Por Claudia Pérez Atamoros

En México el pan no es un alimento: es un idioma emocional. Es tradición. Y se canta. Se come y se saborea antes de saber el alfabeto, y se tararean sus rítmicas canciones antes de cantar el himno. Desde la infancia nos lo dejaron claro: el pan nuestro de cada día, con una ronda que parecía inofensiva y era brutalmente honesta: “Aserrín, aserrán, los maderos de San Juan, piden pan, no les dan…”. Ahí estaba ya todo el drama nacional: pedir, no recibir y acabar con un hueso atorado en el pescuezo. Canción infantil, sí, pero también editorial temprana sobre la escasez y la burla del destino. Antes de saber dividir, ya sabíamos que el pan no siempre alcanza.
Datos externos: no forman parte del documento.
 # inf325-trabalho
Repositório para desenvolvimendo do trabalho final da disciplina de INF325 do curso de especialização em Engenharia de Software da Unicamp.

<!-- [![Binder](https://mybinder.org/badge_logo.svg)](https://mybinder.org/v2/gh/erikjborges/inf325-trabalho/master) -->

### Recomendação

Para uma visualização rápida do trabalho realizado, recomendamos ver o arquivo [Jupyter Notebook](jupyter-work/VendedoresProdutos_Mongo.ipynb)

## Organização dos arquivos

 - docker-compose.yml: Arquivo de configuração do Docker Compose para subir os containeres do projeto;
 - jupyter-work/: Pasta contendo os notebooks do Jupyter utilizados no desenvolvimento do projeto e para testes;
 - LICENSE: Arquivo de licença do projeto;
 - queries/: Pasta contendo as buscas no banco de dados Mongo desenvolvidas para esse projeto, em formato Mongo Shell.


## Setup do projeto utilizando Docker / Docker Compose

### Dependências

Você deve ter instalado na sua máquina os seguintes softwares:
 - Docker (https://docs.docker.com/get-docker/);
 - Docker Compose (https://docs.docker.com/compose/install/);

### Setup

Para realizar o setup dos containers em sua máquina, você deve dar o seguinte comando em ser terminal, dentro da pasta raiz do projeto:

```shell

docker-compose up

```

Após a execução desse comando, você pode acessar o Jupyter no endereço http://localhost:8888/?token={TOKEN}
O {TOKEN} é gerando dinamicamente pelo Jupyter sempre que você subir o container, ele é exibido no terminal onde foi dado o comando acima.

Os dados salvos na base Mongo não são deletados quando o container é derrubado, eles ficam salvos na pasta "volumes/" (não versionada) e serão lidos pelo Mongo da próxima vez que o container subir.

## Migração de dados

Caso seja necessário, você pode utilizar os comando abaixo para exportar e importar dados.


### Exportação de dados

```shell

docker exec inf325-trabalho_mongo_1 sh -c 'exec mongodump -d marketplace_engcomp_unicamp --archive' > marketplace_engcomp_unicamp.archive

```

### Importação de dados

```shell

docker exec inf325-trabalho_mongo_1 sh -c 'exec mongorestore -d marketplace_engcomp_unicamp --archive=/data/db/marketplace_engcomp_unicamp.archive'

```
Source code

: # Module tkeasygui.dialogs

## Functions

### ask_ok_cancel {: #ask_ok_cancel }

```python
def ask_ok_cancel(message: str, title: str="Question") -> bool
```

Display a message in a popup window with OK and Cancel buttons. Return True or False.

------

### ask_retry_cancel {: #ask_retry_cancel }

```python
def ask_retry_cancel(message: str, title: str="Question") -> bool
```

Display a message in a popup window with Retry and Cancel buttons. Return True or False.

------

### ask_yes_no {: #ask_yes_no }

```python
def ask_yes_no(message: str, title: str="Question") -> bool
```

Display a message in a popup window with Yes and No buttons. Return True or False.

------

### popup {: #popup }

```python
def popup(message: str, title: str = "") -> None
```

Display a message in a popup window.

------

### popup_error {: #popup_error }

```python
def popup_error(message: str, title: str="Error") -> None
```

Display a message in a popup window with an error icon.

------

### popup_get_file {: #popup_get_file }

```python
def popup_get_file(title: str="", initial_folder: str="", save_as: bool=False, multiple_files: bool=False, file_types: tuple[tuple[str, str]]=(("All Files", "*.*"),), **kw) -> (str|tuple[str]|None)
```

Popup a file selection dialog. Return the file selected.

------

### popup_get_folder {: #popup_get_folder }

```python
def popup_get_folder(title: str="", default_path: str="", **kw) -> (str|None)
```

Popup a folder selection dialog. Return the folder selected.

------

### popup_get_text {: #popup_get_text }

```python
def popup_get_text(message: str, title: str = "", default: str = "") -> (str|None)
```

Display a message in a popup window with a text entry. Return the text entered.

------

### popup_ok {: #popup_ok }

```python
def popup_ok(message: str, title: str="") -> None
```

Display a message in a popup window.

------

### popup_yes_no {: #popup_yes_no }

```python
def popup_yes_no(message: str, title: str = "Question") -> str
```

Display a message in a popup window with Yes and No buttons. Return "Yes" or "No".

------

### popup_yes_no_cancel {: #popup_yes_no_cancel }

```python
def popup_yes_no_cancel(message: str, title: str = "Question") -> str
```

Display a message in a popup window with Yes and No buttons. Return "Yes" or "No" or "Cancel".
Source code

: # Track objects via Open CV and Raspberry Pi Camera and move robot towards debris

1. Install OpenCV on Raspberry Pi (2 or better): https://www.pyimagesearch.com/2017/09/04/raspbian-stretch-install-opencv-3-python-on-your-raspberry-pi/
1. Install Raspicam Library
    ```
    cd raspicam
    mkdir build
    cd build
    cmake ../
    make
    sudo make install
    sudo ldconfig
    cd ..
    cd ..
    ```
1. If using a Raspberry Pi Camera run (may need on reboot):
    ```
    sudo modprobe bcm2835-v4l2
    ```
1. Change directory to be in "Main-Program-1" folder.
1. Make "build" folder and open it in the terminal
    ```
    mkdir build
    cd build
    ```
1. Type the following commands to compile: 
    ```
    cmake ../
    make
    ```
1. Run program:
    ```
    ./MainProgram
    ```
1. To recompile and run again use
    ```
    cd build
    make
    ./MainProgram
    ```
Octavio Paz tomó ese pan y lo volvió exigencia moral. En La vida sencilla escribió: “Llamar al pan y que aparezca / sobre el mantel el pan de cada día”. No hablaba de nostalgia ni de recetas, sino de una aspiración profunda: una vida auténtica, sin simulaciones, donde lo esencial exista y se nombre con claridad. El pan, en Paz, es verdad básica, sustento justo, reparto de lo común. Llamarlo por su nombre es pedir que la vida no mienta. Que lo mínimo sea posible.